Tatsuo Ishii <t-ishii(at)sra(dot)co(dot)jp> writes:
> Right. AFAIK nobody has proposed charsets/collations onto disk.

Oh?

Personally, I'd much sooner eat those few bytes than try to impose a
regime where in-memory representation is different from on-disk.

regards, tom lane


From: Peter Eisentraut <peter_e(at)gmx(dot)net>
To: Dennis Bjorklund <db(at)zigo(dot)dhs(dot)org>
Cc: pgsql-hackers(at)postgresql(dot)org
Subject: Re: charset/collation in values
Date: 2004-11-02 09:17:50
Message-ID: 200411021017.50497.peter_e@gmx.net
Views: Raw Message | Whole Thread | Download mbox | Resend email
Lists: pgsql-hackers

Am Montag, 1. November 2004 07:41 schrieb Dennis Bjorklund:
> For each type we need to have convertion functions to and from strings.
> Any suggestion of how to represent these as strings now when it's a string
> plus two oid's?

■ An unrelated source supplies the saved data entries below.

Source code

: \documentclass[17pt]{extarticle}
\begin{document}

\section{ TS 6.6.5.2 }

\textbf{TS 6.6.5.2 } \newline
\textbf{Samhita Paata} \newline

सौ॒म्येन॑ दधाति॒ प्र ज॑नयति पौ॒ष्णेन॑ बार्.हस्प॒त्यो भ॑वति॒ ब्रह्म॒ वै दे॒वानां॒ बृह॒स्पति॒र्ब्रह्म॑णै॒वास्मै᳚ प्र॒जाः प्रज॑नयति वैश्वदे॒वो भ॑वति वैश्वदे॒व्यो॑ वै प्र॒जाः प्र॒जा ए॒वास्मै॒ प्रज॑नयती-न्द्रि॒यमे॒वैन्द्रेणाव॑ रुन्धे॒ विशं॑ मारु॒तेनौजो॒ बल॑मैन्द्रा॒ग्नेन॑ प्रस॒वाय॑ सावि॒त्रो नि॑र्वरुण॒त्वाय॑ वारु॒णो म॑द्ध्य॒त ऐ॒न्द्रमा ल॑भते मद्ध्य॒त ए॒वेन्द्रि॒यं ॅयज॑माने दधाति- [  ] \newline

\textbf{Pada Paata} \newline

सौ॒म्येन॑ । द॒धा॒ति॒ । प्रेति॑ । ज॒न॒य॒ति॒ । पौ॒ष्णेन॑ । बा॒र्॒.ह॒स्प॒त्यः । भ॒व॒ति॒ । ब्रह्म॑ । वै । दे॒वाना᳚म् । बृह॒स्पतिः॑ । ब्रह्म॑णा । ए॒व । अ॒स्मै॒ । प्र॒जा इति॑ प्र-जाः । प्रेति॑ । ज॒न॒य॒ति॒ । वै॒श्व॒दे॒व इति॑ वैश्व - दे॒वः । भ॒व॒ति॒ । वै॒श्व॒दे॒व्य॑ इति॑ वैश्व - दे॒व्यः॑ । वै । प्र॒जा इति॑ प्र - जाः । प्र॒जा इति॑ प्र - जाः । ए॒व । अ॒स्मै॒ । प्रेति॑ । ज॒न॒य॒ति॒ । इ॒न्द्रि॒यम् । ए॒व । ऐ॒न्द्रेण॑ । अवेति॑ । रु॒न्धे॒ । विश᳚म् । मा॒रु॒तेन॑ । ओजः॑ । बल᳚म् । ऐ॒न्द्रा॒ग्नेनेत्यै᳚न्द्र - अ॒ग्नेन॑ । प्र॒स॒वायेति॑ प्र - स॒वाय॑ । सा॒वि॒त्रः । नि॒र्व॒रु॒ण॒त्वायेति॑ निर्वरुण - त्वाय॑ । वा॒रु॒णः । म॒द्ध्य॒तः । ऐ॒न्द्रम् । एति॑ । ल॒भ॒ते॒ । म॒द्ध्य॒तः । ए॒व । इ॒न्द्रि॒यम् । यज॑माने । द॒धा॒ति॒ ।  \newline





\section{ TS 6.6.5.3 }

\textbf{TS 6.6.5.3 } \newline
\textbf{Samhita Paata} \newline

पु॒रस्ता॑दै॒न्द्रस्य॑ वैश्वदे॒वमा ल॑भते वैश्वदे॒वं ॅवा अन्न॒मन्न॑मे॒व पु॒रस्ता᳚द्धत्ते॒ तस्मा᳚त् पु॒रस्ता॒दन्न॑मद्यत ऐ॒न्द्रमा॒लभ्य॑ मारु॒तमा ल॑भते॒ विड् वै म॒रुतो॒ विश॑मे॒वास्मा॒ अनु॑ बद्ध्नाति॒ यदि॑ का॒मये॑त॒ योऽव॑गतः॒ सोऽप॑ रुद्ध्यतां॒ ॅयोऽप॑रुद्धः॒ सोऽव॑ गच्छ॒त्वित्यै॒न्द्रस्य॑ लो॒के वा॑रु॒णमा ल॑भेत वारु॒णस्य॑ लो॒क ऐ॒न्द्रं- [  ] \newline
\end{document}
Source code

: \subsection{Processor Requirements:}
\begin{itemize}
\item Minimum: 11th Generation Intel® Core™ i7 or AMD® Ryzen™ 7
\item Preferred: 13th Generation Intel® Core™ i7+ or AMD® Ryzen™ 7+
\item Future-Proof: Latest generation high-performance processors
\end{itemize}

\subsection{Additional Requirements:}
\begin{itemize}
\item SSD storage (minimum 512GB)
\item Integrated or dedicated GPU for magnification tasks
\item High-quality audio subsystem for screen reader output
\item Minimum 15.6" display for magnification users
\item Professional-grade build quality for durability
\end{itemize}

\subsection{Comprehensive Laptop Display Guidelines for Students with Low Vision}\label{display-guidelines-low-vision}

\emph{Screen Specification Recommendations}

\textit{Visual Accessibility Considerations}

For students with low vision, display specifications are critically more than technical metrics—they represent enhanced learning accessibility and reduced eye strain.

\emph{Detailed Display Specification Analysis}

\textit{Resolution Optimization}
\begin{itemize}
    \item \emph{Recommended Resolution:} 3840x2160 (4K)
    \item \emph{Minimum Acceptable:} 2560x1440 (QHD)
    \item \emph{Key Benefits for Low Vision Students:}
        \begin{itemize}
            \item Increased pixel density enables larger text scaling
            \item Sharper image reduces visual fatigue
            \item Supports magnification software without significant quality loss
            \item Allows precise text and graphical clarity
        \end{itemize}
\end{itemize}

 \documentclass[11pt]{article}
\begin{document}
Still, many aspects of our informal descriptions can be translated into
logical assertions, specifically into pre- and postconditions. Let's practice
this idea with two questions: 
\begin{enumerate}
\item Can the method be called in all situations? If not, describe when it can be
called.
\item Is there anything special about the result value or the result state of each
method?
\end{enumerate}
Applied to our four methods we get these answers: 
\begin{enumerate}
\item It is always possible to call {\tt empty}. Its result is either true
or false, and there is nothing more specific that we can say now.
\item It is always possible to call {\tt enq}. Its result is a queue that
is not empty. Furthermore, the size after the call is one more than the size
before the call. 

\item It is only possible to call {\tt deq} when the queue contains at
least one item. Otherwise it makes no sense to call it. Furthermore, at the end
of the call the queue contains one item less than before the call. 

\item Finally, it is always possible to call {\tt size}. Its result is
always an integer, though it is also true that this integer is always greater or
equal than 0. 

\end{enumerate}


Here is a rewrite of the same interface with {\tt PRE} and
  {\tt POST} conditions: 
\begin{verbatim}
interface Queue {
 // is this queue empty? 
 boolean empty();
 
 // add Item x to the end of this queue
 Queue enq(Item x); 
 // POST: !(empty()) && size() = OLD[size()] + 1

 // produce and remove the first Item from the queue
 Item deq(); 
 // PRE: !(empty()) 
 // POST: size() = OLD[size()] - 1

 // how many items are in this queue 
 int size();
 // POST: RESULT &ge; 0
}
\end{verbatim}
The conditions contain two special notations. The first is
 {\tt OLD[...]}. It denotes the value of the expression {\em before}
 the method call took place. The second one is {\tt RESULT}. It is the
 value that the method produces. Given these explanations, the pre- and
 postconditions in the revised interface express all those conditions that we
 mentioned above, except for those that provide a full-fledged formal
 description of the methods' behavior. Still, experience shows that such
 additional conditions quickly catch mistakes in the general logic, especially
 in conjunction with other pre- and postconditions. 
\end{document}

This is a though one..

A collation implies a character set, so you only need to store one piece of
information anyway.

--
Peter Eisentraut
http://developer.postgresql.org/~petere/


From: Dennis Bjorklund <db(at)zigo(dot)dhs(dot)org>
To: Peter Eisentraut <peter_e(at)gmx(dot)net>
Cc: pgsql-hackers(at)postgresql(dot)org
Subject: Re: charset/collation in values
Date: 2004-11-02 12:15:45
Message-ID: Pine.LNX.4.44.0411021308080.2015-100000@zigo.dhs.org
Views: Raw Message | Whole Thread | Download mbox | Resend email
Lists: pgsql-hackers

On Tue, 2 Nov 2004, Peter Eisentraut wrote:

> A collation implies a character set, so you only need to store one piece of
> information anyway.

No, a collation implies a character repertoire like UCS (unicode), it can
apply to several character sets like UTF8 and UTF16.

One can enumerate all combinations if one want to, as suggested
previously.

--
/Dennis Björklund


From: Tatsuo Ishii <t-ishii(at)sra(dot)co(dot)jp>
To: peter_e(at)gmx(dot)net
Cc: db(at)zigo(dot)dhs(dot)org, pgsql-hackers(at)postgresql(dot)org
Subject: Re: charset/collation in values
Date: 2004-11-02 12:53:54
Message-ID: 20041102.215354.45519473.t-ishii@sra.co.jp
Views: Raw Message | Whole Thread | Download mbox | Resend email
Lists: pgsql-hackers

> Am Montag, 1. November 2004 07:41 schrieb Dennis Bjorklund:
> > For each type we need to have convertion functions to and from strings.
> > Any suggestion of how to represent these as strings now when it's a string
> > plus two oid's? This is a though one..
>
> A collation implies a character set, so you only need to store one piece of
> information anyway.

In my understanding the relation between charset and collation is
1:N. Thus storing only a collation is sufficient to determine the
charset. However a charset cannot determine a collation.
--
Tatsuo Ishii


From: Peter Eisentraut <peter_e(at)gmx(dot)net>
To: Dennis Bjorklund <db(at)zigo(dot)dhs(dot)org>
Cc: pgsql-hackers(at)postgresql(dot)org
Subject: Re: charset/collation in values
Date: 2004-11-02 15:36:00
Message-ID: 200411021636.00552.peter_e@gmx.net
Views: Raw Message | Whole Thread | Download mbox | Resend email
Lists: pgsql-hackers

Am Dienstag, 2. November 2004 13:15 schrieb Dennis Bjorklund:
> On Tue, 2 Nov 2004, Peter Eisentraut wrote:
> > A collation implies a character set, so you only need to store one piece
> > of information anyway.
>
> No, a collation implies a character repertoire like UCS (unicode), it can
> apply to several character sets like UTF8 and UTF16.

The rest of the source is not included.